(Data entries)

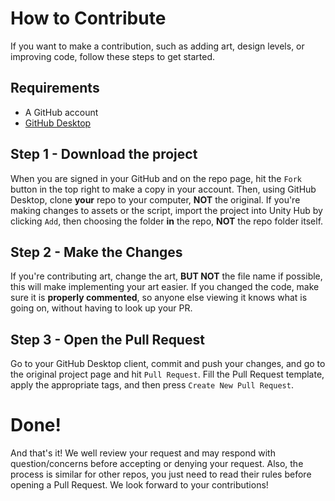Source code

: # How to Contribute
If you want to make a contribution, such as adding art, design levels, or improving code,
follow these steps to get started.
## Requirements
* A GitHub account
* [GitHub Desktop](https://desktop.github.com)
## Step 1 - Download the project
When you are signed in your GitHub and on the repo page, hit the `Fork` button in the top right to make a copy in your account.
Then, using GitHub Desktop, clone **your** repo to your computer, **NOT** the original.
If you're making changes to assets or the script, import the project into Unity Hub by clicking `Add`,
then choosing the folder **in** the repo, **NOT** the repo folder itself.
## Step 2 - Make the Changes
If you're contributing art, change the art, **BUT NOT** the file name if possible,
this will make implementing your art easier.
If you changed the code, make sure it is **properly commented**,
so anyone else viewing it knows what is going on, without having to look up your PR.
## Step 3 - Open the Pull Request
Go to your GitHub Desktop client, commit and push your changes,
and go to the original project page and hit `Pull Request`.
Fill the Pull Request template, apply the appropriate tags, and then press `Create New Pull Request`.
# Done!
And that's it! We well review your request and may respond with question/concerns before accepting or denying your request.
Also, the process is similar for other repos, you just need to read their rules before opening a Pull Request.
We look forward to your contributions!
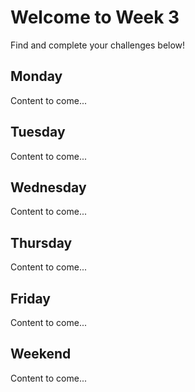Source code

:# Welcome to Week 3

Find and complete your challenges below!

## Monday
Content to come...
## Tuesday
Content to come...
## Wednesday
Content to come...
## Thursday
Content to come...
## Friday
Content to come...
## Weekend
Content to come...
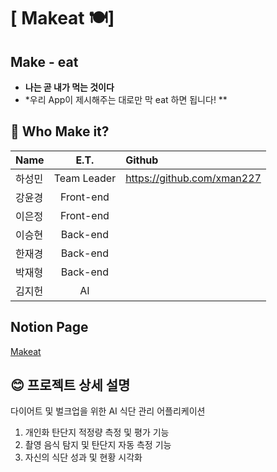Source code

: # [ Makeat 🍽️]

## Make - eat
- **나는 곧 내가 먹는 것이다**
- *우리 App이 제시해주는 대로만 막 eat 하면 됩니다! **

## 🤔 Who Make it?

| Name  |E.T.|Github  |
| :------------ |:---------------:| :-----|
| 하성민      |Team Leader |https://github.com/xman227 |
| 강윤경      |Front-end| |
| 이은정      |Front-end|  |
| 이승현      |Back-end|  |
| 한재경      |Back-end|  |
| 박재형      |Back-end|  |
| 김지헌      |AI |  |

## Notion Page
[Makeat](https://www.notion.so/54ef303914d8436087b72f218d79045c)

## 😊 프로젝트 상세 설명

다이어트 및 벌크업을 위한 AI 식단 관리 어플리케이션  
1. 개인화 탄단지 적정량 측정 및 평가 기능  
2. 촬영 음식 탐지 및 탄단지 자동 측정 기능  
3. 자신의 식단 성과 및 현황 시각화  



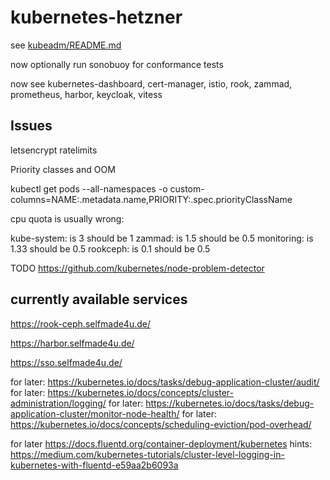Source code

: # kubernetes-hetzner

see [kubeadm/README.md](kubeadm/README.md)

now optionally run sonobuoy for conformance tests

now see kubernetes-dashboard, cert-manager, istio, rook, zammad, prometheus, harbor, keycloak, vitess

## Issues

letsencrypt ratelimits

Priority classes and OOM

kubectl get pods --all-namespaces -o custom-columns=NAME:.metadata.name,PRIORITY:.spec.priorityClassName


cpu quota is usually wrong:

kube-system: is 3 should be 1
zammad: is 1.5 should be 0.5
monitoring: is 1.33 should be 0.5
rookceph: is 0.1 should be 0.5

TODO https://github.com/kubernetes/node-problem-detector

## currently available services

https://rook-ceph.selfmade4u.de/

https://harbor.selfmade4u.de/

https://sso.selfmade4u.de/


for later: https://kubernetes.io/docs/tasks/debug-application-cluster/audit/
for later: https://kubernetes.io/docs/concepts/cluster-administration/logging/
for later: https://kubernetes.io/docs/tasks/debug-application-cluster/monitor-node-health/
for later: https://kubernetes.io/docs/concepts/scheduling-eviction/pod-overhead/

for later https://docs.fluentd.org/container-deployment/kubernetes
hints: https://medium.com/kubernetes-tutorials/cluster-level-logging-in-kubernetes-with-fluentd-e59aa2b6093a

EXERCISE: Repeat only the stretch of data above that runs from the line with "## Thursday" to the line with "다이어트 및 벌크업을 위한 AI 식단 관리 어플리케이션". Keep both end lines; exclude pictures.

TASK SOLUTION:
## Thursday
Content to come...
## Friday
Content to come...
## Weekend
Content to come...
Source code

: # [ Makeat 🍽️]

## Make - eat
- **나는 곧 내가 먹는 것이다**
- *우리 App이 제시해주는 대로만 막 eat 하면 됩니다! **

## 🤔 Who Make it?

| Name  |E.T.|Github  |
| :------------ |:---------------:| :-----|
| 하성민      |Team Leader |https://github.com/xman227 |
| 강윤경      |Front-end| |
| 이은정      |Front-end|  |
| 이승현      |Back-end|  |
| 한재경      |Back-end|  |
| 박재형      |Back-end|  |
| 김지헌      |AI |  |

## Notion Page
[Makeat](https://www.notion.so/54ef303914d8436087b72f218d79045c)

## 😊 프로젝트 상세 설명

다이어트 및 벌크업을 위한 AI 식단 관리 어플리케이션  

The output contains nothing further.